> _SOURCE DATA_:
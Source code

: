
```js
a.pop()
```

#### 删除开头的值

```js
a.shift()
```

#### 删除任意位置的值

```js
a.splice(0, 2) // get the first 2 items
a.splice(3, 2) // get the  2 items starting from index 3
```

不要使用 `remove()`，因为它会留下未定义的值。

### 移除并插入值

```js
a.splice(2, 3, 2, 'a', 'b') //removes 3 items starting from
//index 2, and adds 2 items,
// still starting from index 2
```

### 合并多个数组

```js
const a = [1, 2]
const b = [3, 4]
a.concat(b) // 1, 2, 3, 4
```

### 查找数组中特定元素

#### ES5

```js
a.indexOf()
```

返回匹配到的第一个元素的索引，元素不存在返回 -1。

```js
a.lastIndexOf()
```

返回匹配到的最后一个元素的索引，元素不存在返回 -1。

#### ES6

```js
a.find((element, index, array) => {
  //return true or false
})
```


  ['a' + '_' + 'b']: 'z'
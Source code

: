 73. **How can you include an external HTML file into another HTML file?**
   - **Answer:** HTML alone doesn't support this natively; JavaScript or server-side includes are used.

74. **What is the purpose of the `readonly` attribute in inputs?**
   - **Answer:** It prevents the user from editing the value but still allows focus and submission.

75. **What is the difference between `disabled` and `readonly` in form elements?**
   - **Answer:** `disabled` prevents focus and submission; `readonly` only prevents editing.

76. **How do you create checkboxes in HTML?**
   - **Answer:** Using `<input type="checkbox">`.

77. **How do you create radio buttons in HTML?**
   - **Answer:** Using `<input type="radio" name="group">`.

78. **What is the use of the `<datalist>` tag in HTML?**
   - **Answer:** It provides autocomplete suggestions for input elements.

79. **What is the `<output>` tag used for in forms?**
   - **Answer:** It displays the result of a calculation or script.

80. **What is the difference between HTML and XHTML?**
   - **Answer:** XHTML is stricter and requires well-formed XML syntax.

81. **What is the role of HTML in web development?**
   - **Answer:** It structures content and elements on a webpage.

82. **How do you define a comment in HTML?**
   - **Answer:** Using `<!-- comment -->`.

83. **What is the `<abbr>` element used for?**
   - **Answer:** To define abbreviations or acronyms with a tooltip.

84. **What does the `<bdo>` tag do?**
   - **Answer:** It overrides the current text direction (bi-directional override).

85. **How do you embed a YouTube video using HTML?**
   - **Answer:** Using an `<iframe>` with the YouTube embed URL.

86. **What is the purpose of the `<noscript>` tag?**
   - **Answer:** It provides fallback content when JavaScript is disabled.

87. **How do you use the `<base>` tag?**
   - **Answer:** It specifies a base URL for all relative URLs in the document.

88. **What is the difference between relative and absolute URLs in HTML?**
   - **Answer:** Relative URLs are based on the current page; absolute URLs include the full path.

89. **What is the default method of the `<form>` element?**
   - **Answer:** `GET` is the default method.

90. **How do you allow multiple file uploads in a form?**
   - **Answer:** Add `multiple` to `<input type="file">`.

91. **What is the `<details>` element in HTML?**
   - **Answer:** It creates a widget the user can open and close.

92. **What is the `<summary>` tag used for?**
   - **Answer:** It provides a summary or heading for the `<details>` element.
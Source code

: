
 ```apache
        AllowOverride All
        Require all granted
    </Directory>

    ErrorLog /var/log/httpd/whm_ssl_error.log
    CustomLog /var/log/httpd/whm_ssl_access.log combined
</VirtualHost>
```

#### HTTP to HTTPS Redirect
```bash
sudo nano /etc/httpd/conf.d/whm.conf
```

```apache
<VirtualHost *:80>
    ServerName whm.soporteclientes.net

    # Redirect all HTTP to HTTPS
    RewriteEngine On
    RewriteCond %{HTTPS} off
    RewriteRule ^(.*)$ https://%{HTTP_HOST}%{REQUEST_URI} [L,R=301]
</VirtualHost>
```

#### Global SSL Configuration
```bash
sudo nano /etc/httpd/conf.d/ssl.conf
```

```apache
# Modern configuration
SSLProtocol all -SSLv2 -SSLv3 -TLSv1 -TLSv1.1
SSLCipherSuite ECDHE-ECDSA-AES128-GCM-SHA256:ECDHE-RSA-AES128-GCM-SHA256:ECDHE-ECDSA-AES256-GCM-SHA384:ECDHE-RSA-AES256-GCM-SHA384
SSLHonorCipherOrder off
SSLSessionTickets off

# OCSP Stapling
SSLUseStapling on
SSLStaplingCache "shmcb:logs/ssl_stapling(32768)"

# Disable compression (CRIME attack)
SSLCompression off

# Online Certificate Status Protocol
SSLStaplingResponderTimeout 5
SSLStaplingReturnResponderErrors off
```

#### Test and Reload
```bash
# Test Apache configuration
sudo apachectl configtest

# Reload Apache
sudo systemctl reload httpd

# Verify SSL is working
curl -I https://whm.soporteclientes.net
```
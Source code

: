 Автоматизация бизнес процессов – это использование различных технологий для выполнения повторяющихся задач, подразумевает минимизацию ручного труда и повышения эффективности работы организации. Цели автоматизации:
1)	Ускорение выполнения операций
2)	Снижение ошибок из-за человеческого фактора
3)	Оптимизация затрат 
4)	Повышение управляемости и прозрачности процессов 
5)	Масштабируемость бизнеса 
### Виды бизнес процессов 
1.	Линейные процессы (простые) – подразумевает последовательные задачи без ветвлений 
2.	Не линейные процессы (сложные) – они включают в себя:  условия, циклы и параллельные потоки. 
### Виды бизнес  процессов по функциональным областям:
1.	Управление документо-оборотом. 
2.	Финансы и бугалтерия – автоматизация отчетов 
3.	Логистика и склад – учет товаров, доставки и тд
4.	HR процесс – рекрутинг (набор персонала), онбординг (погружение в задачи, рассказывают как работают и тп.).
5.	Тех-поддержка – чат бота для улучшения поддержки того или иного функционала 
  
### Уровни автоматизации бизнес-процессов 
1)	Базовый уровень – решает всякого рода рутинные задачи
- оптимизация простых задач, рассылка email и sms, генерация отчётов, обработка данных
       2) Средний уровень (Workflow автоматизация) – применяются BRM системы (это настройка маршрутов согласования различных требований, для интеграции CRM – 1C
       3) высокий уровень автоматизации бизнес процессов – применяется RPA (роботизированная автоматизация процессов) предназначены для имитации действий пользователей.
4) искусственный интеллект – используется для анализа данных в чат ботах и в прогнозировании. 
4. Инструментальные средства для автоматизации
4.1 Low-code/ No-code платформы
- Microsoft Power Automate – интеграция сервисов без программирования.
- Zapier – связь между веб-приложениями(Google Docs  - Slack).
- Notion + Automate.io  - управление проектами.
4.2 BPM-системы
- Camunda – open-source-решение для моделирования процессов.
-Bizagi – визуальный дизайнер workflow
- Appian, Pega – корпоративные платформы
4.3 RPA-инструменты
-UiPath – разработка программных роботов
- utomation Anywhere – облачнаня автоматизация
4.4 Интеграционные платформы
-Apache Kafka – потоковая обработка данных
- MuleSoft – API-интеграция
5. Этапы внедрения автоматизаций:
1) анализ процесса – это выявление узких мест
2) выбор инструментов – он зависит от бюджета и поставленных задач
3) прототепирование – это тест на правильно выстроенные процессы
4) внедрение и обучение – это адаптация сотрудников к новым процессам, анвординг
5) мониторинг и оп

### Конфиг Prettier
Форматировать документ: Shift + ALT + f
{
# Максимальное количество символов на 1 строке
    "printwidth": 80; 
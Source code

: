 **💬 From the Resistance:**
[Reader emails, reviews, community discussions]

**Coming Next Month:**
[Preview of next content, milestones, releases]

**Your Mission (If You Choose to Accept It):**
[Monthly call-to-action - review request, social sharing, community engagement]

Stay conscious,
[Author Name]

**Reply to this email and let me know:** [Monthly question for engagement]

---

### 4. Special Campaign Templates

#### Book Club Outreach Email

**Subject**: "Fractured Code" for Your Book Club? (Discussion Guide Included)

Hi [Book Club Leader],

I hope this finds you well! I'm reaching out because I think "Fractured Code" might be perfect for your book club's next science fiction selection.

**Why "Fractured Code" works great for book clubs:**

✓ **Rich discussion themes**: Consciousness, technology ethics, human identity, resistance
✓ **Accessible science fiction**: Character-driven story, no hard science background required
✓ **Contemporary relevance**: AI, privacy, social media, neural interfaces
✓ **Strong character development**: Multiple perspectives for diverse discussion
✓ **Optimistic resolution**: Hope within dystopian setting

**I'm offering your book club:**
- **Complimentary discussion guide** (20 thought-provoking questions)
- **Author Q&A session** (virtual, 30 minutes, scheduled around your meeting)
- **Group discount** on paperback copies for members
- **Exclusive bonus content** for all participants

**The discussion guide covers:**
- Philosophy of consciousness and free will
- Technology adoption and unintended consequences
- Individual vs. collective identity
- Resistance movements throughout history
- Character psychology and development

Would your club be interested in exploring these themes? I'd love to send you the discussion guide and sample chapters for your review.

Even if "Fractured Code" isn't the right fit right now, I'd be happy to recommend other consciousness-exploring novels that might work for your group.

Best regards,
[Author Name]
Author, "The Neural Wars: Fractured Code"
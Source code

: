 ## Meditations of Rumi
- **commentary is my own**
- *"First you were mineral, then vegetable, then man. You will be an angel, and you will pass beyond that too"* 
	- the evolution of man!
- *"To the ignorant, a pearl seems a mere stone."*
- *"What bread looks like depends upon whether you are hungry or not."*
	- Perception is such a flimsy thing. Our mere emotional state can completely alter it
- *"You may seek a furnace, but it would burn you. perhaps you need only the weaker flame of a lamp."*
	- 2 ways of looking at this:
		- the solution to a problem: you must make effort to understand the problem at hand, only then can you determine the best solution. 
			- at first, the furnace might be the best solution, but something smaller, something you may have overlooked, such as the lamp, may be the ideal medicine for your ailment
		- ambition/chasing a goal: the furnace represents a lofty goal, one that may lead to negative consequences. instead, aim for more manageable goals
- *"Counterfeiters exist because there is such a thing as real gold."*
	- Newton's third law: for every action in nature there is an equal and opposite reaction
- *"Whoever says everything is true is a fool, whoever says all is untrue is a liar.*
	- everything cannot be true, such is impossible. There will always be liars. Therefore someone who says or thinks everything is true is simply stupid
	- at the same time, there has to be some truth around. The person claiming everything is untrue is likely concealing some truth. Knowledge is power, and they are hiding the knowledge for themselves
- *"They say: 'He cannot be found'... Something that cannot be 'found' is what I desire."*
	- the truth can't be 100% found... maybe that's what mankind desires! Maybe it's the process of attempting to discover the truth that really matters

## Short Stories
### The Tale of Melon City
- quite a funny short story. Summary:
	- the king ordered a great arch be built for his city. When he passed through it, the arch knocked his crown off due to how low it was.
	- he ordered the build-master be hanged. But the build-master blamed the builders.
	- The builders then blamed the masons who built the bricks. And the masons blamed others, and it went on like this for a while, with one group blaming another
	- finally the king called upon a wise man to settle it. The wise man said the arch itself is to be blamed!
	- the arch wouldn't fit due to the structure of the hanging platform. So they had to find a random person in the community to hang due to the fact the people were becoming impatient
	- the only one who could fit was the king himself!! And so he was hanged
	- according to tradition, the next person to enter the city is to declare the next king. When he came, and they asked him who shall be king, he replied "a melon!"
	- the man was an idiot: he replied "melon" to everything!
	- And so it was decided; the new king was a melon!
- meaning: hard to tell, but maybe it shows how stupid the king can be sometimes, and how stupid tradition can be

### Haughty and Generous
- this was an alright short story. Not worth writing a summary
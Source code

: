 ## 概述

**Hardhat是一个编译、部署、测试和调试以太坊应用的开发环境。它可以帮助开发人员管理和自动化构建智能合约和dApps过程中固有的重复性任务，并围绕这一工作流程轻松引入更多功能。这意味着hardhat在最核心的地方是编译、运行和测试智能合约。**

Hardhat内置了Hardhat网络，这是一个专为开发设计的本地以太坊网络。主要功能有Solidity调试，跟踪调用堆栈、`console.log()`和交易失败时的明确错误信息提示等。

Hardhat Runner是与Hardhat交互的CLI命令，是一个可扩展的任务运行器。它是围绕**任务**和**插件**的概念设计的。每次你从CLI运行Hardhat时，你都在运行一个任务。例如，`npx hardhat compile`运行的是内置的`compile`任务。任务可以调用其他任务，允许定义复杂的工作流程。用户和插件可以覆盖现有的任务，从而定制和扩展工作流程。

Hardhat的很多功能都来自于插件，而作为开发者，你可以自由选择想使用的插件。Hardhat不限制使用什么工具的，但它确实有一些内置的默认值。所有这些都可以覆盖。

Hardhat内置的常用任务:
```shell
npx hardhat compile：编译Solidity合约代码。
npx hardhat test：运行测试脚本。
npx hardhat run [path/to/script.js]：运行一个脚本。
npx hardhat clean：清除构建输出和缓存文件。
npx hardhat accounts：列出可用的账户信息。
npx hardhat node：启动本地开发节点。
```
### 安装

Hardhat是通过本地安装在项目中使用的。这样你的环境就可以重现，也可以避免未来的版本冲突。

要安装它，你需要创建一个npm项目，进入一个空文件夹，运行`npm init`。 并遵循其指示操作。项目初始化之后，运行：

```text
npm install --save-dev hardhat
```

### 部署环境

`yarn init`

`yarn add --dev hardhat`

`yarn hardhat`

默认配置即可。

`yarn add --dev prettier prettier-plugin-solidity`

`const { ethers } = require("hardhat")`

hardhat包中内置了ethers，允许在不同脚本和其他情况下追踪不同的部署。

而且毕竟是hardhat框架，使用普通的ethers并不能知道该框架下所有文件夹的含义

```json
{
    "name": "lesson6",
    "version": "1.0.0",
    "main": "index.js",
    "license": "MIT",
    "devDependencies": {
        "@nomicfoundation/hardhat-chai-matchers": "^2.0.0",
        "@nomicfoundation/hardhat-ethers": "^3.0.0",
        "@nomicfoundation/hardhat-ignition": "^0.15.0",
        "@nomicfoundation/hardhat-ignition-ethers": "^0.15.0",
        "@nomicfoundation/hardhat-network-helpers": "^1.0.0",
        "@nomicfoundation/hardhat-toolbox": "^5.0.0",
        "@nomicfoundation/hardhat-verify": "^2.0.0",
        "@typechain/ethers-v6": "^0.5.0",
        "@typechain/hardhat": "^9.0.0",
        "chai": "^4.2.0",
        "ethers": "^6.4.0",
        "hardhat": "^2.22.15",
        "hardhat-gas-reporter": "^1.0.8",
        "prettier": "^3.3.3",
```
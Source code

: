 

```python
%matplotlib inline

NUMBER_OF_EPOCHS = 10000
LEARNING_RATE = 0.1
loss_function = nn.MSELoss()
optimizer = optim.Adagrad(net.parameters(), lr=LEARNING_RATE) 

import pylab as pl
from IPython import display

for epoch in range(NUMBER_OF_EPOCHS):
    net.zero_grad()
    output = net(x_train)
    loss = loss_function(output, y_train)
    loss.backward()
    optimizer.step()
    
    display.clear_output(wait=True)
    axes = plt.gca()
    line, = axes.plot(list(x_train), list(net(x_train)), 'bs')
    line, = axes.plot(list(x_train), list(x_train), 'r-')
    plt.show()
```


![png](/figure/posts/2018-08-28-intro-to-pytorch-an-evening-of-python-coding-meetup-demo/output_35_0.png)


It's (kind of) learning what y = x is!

> _YOUR ASSIGNMENT_:
Extract from the listing above the lines between the line containing "4) искусственный интеллект" and the line containing "#### Book Club Outreach Email", keeping both of those lines. Output nothing else.

> _ANSWER TO THIS EXERCISE_:
4) искусственный интеллект – используется для анализа данных в чат ботах и в прогнозировании. 
4. Инструментальные средства для автоматизации
4.1 Low-code/ No-code платформы
- Microsoft Power Automate – интеграция сервисов без программирования.
- Zapier – связь между веб-приложениями(Google Docs  - Slack).
- Notion + Automate.io  - управление проектами.
4.2 BPM-системы
- Camunda – open-source-решение для моделирования процессов.
-Bizagi – визуальный дизайнер workflow
- Appian, Pega – корпоративные платформы
4.3 RPA-инструменты
-UiPath – разработка программных роботов
- utomation Anywhere – облачнаня автоматизация
4.4 Интеграционные платформы
-Apache Kafka – потоковая обработка данных
- MuleSoft – API-интеграция
5. Этапы внедрения автоматизаций:
1) анализ процесса – это выявление узких мест
2) выбор инструментов – он зависит от бюджета и поставленных задач
3) прототепирование – это тест на правильно выстроенные процессы
4) внедрение и обучение – это адаптация сотрудников к новым процессам, анвординг
5) мониторинг и оп

### Конфиг Prettier
Форматировать документ: Shift + ALT + f
{
# Максимальное количество символов на 1 строке
    "printwidth": 80; 
Source code

: **💬 From the Resistance:**
[Reader emails, reviews, community discussions]

**Coming Next Month:**
[Preview of next content, milestones, releases]

**Your Mission (If You Choose to Accept It):**
[Monthly call-to-action - review request, social sharing, community engagement]

Stay conscious,
[Author Name]

**Reply to this email and let me know:** [Monthly question for engagement]

---

### 4. Special Campaign Templates

#### Book Club Outreach Email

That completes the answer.